→ GOAL OF THE EXERCISE:
Instruction for the data below: set down exactly the lines from the line with "- Paused: The" to the line with "1](./hypermedia-control/README.md) | Paused |", inclusive, and no others.

→ Stored data entries:
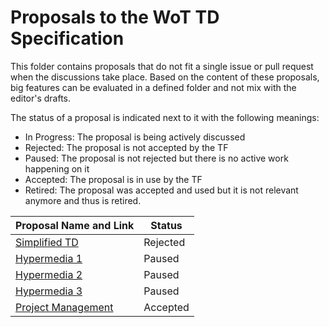 # Proposals to the WoT TD Specification

This folder contains proposals that do not fit a single issue or pull request when the discussions take place.
Based on the content of these proposals, big features can be evaluated in a defined folder and not mix with the editor's drafts.

The status of a proposal is indicated next to it with the following meanings:

- In Progress: The proposal is being actively discussed
- Rejected: The proposal is not accepted by the TF
- Paused: The proposal is not rejected but there is no active work happening on it
- Accepted: The proposal is in use by the TF
- Retired: The proposal was accepted and used but it is not relevant anymore and thus is retired.

| Proposal Name and Link | Status |
| --- | --- |
| [Simplified TD](./simplified-td/index.html) | Rejected |
| [Hypermedia 1](./hypermedia-control/README.md) | Paused |
| [Hypermedia 2](./hypermedia-control-2/README.md) | Paused |
| [Hypermedia 3](./hypermedia-control-3/README.md) | Paused |
| [Project Management](./project-management/README.md) | Accepted |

→ FINISHED TASK:
- Paused: The proposal is not rejected but there is no active work happening on it
- Accepted: The proposal is in use by the TF
- Retired: The proposal was accepted and used but it is not relevant anymore and thus is retired.

| Proposal Name and Link | Status |
| --- | --- |
| [Simplified TD](./simplified-td/index.html) | Rejected |
| [Hypermedia 1](./hypermedia-control/README.md) | Paused |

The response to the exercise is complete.